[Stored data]

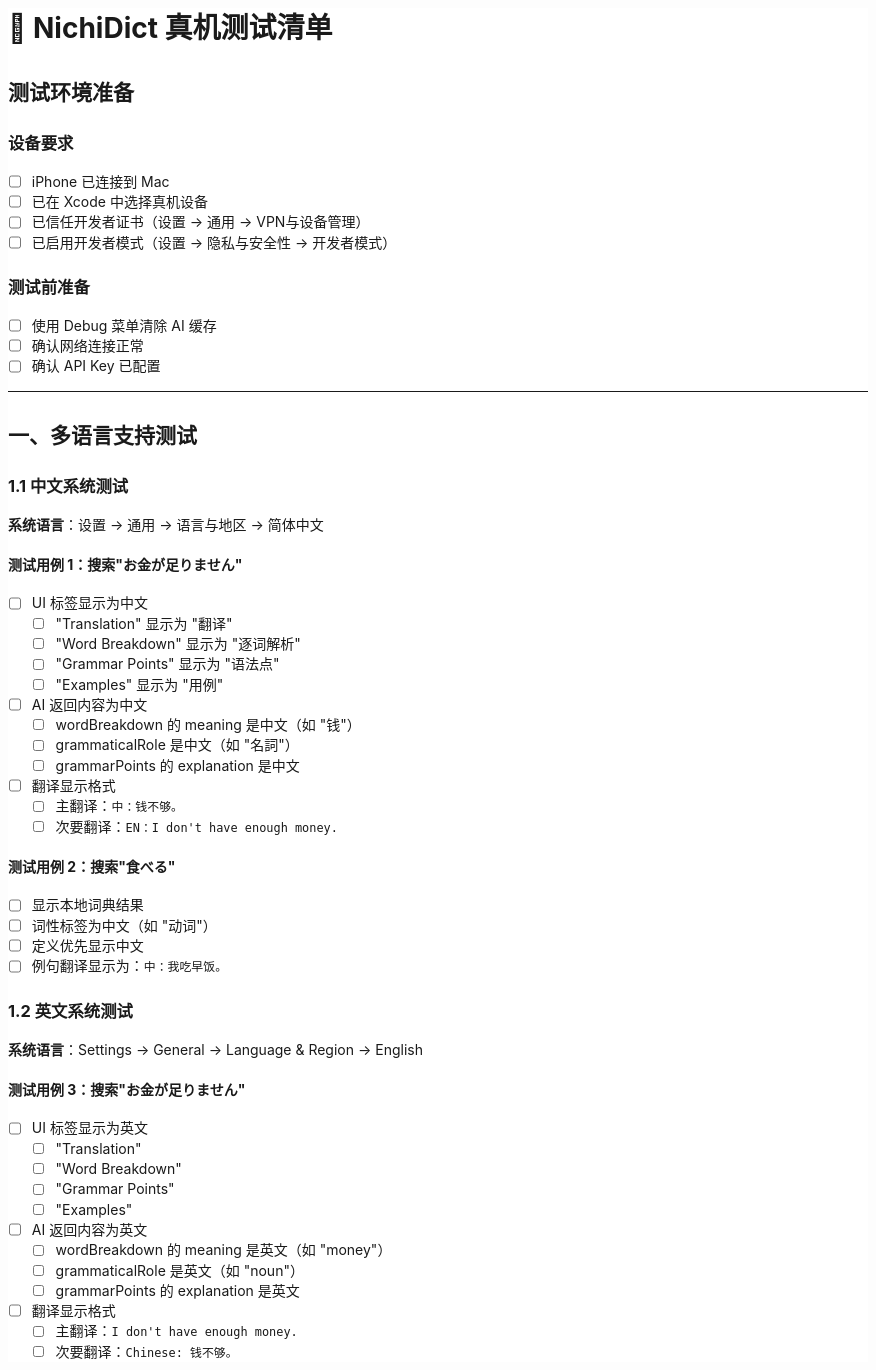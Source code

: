 # 📱 NichiDict 真机测试清单

## 测试环境准备

### 设备要求
- [ ] iPhone 已连接到 Mac
- [ ] 已在 Xcode 中选择真机设备
- [ ] 已信任开发者证书（设置 → 通用 → VPN与设备管理）
- [ ] 已启用开发者模式（设置 → 隐私与安全性 → 开发者模式）

### 测试前准备
- [ ] 使用 Debug 菜单清除 AI 缓存
- [ ] 确认网络连接正常
- [ ] 确认 API Key 已配置

---

## 一、多语言支持测试

### 1.1 中文系统测试
**系统语言**：设置 → 通用 → 语言与地区 → 简体中文

#### 测试用例 1：搜索"お金が足りません"
- [ ] UI 标签显示为中文
  - [ ] "Translation" 显示为 "翻译"
  - [ ] "Word Breakdown" 显示为 "逐词解析"
  - [ ] "Grammar Points" 显示为 "语法点"
  - [ ] "Examples" 显示为 "用例"
- [ ] AI 返回内容为中文
  - [ ] wordBreakdown 的 meaning 是中文（如 "钱"）
  - [ ] grammaticalRole 是中文（如 "名詞"）
  - [ ] grammarPoints 的 explanation 是中文
- [ ] 翻译显示格式
  - [ ] 主翻译：`中：钱不够。`
  - [ ] 次要翻译：`EN：I don't have enough money.`

#### 测试用例 2：搜索"食べる"
- [ ] 显示本地词典结果
- [ ] 词性标签为中文（如 "动词"）
- [ ] 定义优先显示中文
- [ ] 例句翻译显示为：`中：我吃早饭。`

### 1.2 英文系统测试
**系统语言**：Settings → General → Language & Region → English

#### 测试用例 3：搜索"お金が足りません"
- [ ] UI 标签显示为英文
  - [ ] "Translation"
  - [ ] "Word Breakdown"
  - [ ] "Grammar Points"
  - [ ] "Examples"
- [ ] AI 返回内容为英文
  - [ ] wordBreakdown 的 meaning 是英文（如 "money"）
  - [ ] grammaticalRole 是英文（如 "noun"）
  - [ ] grammarPoints 的 explanation 是英文
- [ ] 翻译显示格式
  - [ ] 主翻译：`I don't have enough money.`
  - [ ] 次要翻译：`Chinese: 钱不够。`
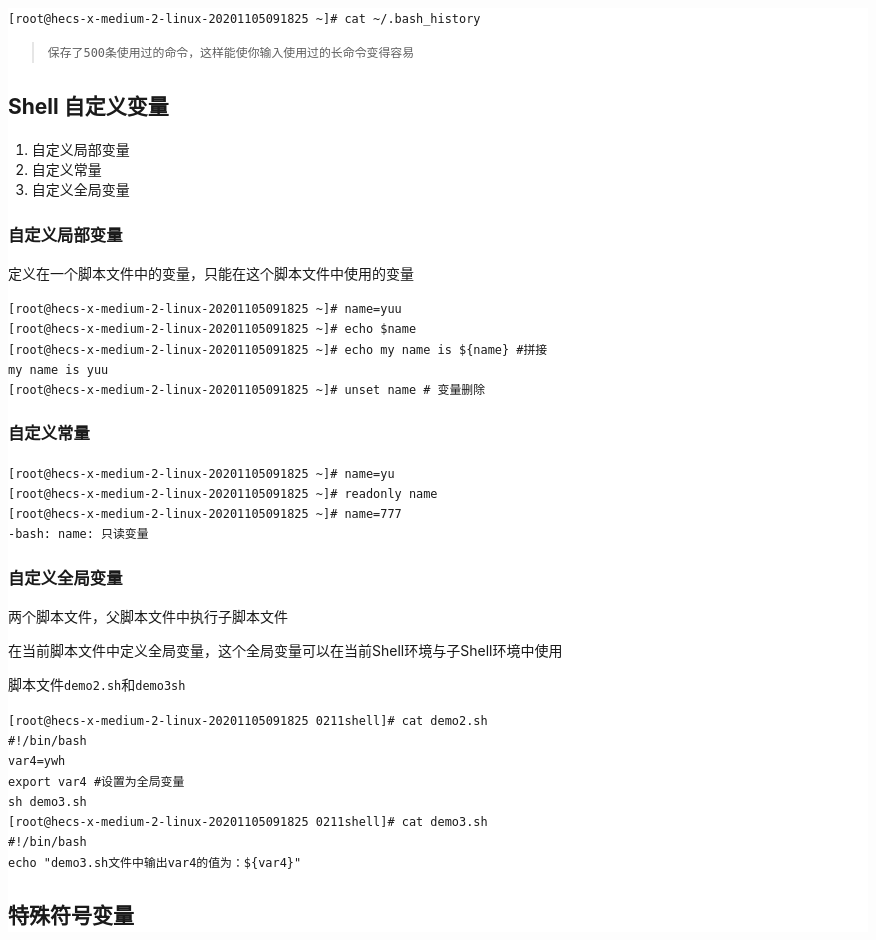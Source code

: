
 ```shell
[root@hecs-x-medium-2-linux-20201105091825 ~]# cat ~/.bash_history
```

> ```
> 保存了500条使用过的命令，这样能使你输入使用过的长命令变得容易
> ```

## Shell 自定义变量

1. 自定义局部变量
2. 自定义常量
3. 自定义全局变量

### 自定义局部变量

定义在一个脚本文件中的变量，只能在这个脚本文件中使用的变量

```shell
[root@hecs-x-medium-2-linux-20201105091825 ~]# name=yuu
[root@hecs-x-medium-2-linux-20201105091825 ~]# echo $name
[root@hecs-x-medium-2-linux-20201105091825 ~]# echo my name is ${name} #拼接
my name is yuu
[root@hecs-x-medium-2-linux-20201105091825 ~]# unset name #	变量删除
```

### 自定义常量

```sh
[root@hecs-x-medium-2-linux-20201105091825 ~]# name=yu
[root@hecs-x-medium-2-linux-20201105091825 ~]# readonly name
[root@hecs-x-medium-2-linux-20201105091825 ~]# name=777
-bash: name: 只读变量
```

### 自定义全局变量

两个脚本文件，父脚本文件中执行子脚本文件

在当前脚本文件中定义全局变量，这个全局变量可以在当前Shell环境与子Shell环境中使用

脚本文件`demo2.sh`和`demo3sh`

```shell
[root@hecs-x-medium-2-linux-20201105091825 0211shell]# cat demo2.sh 
#!/bin/bash
var4=ywh
export var4 #设置为全局变量
sh demo3.sh
[root@hecs-x-medium-2-linux-20201105091825 0211shell]# cat demo3.sh 
#!/bin/bash
echo "demo3.sh文件中输出var4的值为：${var4}"
```

## 特殊符号变量
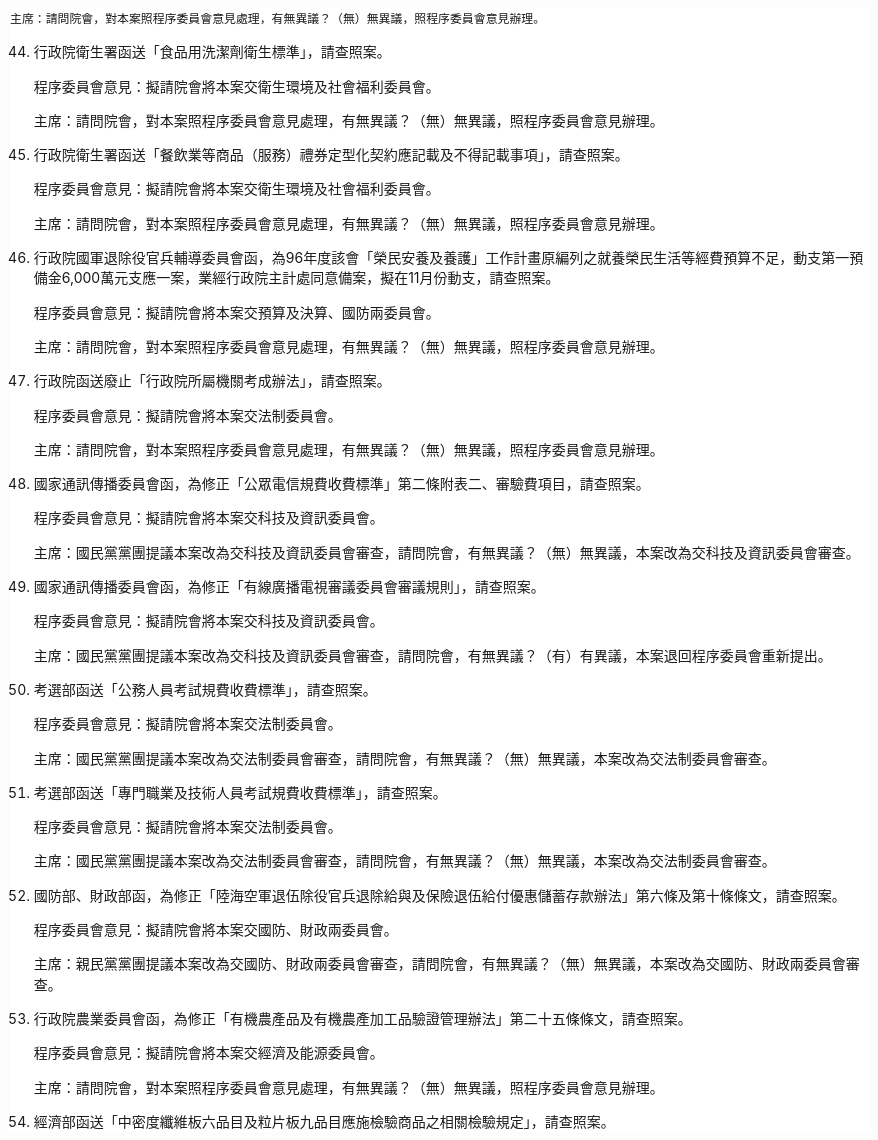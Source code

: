     主席：請問院會，對本案照程序委員會意見處理，有無異議？（無）無異議，照程序委員會意見辦理。

44. 行政院衛生署函送「食品用洗潔劑衛生標準」，請查照案。

    程序委員會意見：擬請院會將本案交衛生環境及社會福利委員會。

    主席：請問院會，對本案照程序委員會意見處理，有無異議？（無）無異議，照程序委員會意見辦理。

45. 行政院衛生署函送「餐飲業等商品（服務）禮券定型化契約應記載及不得記載事項」，請查照案。

    程序委員會意見：擬請院會將本案交衛生環境及社會福利委員會。

    主席：請問院會，對本案照程序委員會意見處理，有無異議？（無）無異議，照程序委員會意見辦理。

46. 行政院國軍退除役官兵輔導委員會函，為96年度該會「榮民安養及養護」工作計畫原編列之就養榮民生活等經費預算不足，動支第一預備金6,000萬元支應一案，業經行政院主計處同意備案，擬在11月份動支，請查照案。

    程序委員會意見：擬請院會將本案交預算及決算、國防兩委員會。

    主席：請問院會，對本案照程序委員會意見處理，有無異議？（無）無異議，照程序委員會意見辦理。

47. 行政院函送廢止「行政院所屬機關考成辦法」，請查照案。

    程序委員會意見：擬請院會將本案交法制委員會。

    主席：請問院會，對本案照程序委員會意見處理，有無異議？（無）無異議，照程序委員會意見辦理。

48. 國家通訊傳播委員會函，為修正「公眾電信規費收費標準」第二條附表二、審驗費項目，請查照案。

    程序委員會意見：擬請院會將本案交科技及資訊委員會。

    主席：國民黨黨團提議本案改為交科技及資訊委員會審查，請問院會，有無異議？（無）無異議，本案改為交科技及資訊委員會審查。

49. 國家通訊傳播委員會函，為修正「有線廣播電視審議委員會審議規則」，請查照案。

    程序委員會意見：擬請院會將本案交科技及資訊委員會。

    主席：國民黨黨團提議本案改為交科技及資訊委員會審查，請問院會，有無異議？（有）有異議，本案退回程序委員會重新提出。

50. 考選部函送「公務人員考試規費收費標準」，請查照案。

    程序委員會意見：擬請院會將本案交法制委員會。

    主席：國民黨黨團提議本案改為交法制委員會審查，請問院會，有無異議？（無）無異議，本案改為交法制委員會審查。

51. 考選部函送「專門職業及技術人員考試規費收費標準」，請查照案。

    程序委員會意見：擬請院會將本案交法制委員會。

    主席：國民黨黨團提議本案改為交法制委員會審查，請問院會，有無異議？（無）無異議，本案改為交法制委員會審查。

52. 國防部、財政部函，為修正「陸海空軍退伍除役官兵退除給與及保險退伍給付優惠儲蓄存款辦法」第六條及第十條條文，請查照案。

    程序委員會意見：擬請院會將本案交國防、財政兩委員會。

    主席：親民黨黨團提議本案改為交國防、財政兩委員會審查，請問院會，有無異議？（無）無異議，本案改為交國防、財政兩委員會審查。

53. 行政院農業委員會函，為修正「有機農產品及有機農產加工品驗證管理辦法」第二十五條條文，請查照案。

    程序委員會意見：擬請院會將本案交經濟及能源委員會。

    主席：請問院會，對本案照程序委員會意見處理，有無異議？（無）無異議，照程序委員會意見辦理。

54. 經濟部函送「中密度纖維板六品目及粒片板九品目應施檢驗商品之相關檢驗規定」，請查照案。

EXERCISE: Would you tally the lines above that include "medium" and reply with only the total?

ANSWER SECTION: 10